**Task item**
Please repeat the lines below exactly. Begin with the line containing "产品与落地这一维度真正想回答" and go on through the line containing "资本与合作信息之所以值得单列".

Document images with source code:
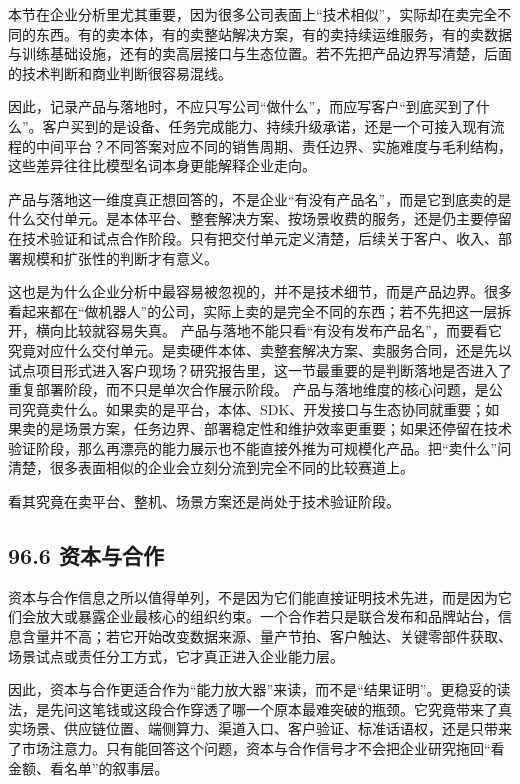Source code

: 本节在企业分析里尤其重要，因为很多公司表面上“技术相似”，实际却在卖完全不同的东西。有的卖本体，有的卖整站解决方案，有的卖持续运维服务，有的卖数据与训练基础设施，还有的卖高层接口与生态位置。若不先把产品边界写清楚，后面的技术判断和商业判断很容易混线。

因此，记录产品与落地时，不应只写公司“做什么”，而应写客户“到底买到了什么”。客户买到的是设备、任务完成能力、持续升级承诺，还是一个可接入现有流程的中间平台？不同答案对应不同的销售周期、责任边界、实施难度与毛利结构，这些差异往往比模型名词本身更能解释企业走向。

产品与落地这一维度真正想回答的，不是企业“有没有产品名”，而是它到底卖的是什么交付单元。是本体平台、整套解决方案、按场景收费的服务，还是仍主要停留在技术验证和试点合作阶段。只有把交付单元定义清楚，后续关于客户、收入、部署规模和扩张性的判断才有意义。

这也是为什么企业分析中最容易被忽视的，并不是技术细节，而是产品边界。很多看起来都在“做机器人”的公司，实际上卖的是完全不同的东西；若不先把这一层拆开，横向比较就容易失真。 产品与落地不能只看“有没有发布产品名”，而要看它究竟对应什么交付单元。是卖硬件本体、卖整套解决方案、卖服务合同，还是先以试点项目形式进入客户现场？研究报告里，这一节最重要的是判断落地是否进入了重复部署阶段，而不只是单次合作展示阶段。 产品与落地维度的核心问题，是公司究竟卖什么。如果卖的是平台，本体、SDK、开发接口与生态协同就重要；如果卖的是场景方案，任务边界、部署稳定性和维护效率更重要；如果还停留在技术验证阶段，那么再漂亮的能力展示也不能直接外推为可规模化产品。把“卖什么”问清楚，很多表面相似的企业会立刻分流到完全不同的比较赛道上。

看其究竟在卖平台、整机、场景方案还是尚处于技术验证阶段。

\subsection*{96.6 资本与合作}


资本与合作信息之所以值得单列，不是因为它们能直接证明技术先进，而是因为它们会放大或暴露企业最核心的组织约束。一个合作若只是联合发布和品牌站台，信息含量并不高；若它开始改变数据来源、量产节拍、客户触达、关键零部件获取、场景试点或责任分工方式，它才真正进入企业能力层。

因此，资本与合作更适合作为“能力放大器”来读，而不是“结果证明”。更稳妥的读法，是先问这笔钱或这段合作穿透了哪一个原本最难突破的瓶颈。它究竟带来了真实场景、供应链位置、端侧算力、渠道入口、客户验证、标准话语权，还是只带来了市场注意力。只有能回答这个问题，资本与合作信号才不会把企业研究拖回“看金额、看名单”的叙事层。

**Solution for this exercise**
产品与落地这一维度真正想回答的，不是企业“有没有产品名”，而是它到底卖的是什么交付单元。是本体平台、整套解决方案、按场景收费的服务，还是仍主要停留在技术验证和试点合作阶段。只有把交付单元定义清楚，后续关于客户、收入、部署规模和扩张性的判断才有意义。

这也是为什么企业分析中最容易被忽视的，并不是技术细节，而是产品边界。很多看起来都在“做机器人”的公司，实际上卖的是完全不同的东西；若不先把这一层拆开，横向比较就容易失真。 产品与落地不能只看“有没有发布产品名”，而要看它究竟对应什么交付单元。是卖硬件本体、卖整套解决方案、卖服务合同，还是先以试点项目形式进入客户现场？研究报告里，这一节最重要的是判断落地是否进入了重复部署阶段，而不只是单次合作展示阶段。 产品与落地维度的核心问题，是公司究竟卖什么。如果卖的是平台，本体、SDK、开发接口与生态协同就重要；如果卖的是场景方案，任务边界、部署稳定性和维护效率更重要；如果还停留在技术验证阶段，那么再漂亮的能力展示也不能直接外推为可规模化产品。把“卖什么”问清楚，很多表面相似的企业会立刻分流到完全不同的比较赛道上。

看其究竟在卖平台、整机、场景方案还是尚处于技术验证阶段。

\subsection*{96.6 资本与合作}


资本与合作信息之所以值得单列，不是因为它们能直接证明技术先进，而是因为它们会放大或暴露企业最核心的组织约束。一个合作若只是联合发布和品牌站台，信息含量并不高；若它开始改变数据来源、量产节拍、客户触达、关键零部件获取、场景试点或责任分工方式，它才真正进入企业能力层。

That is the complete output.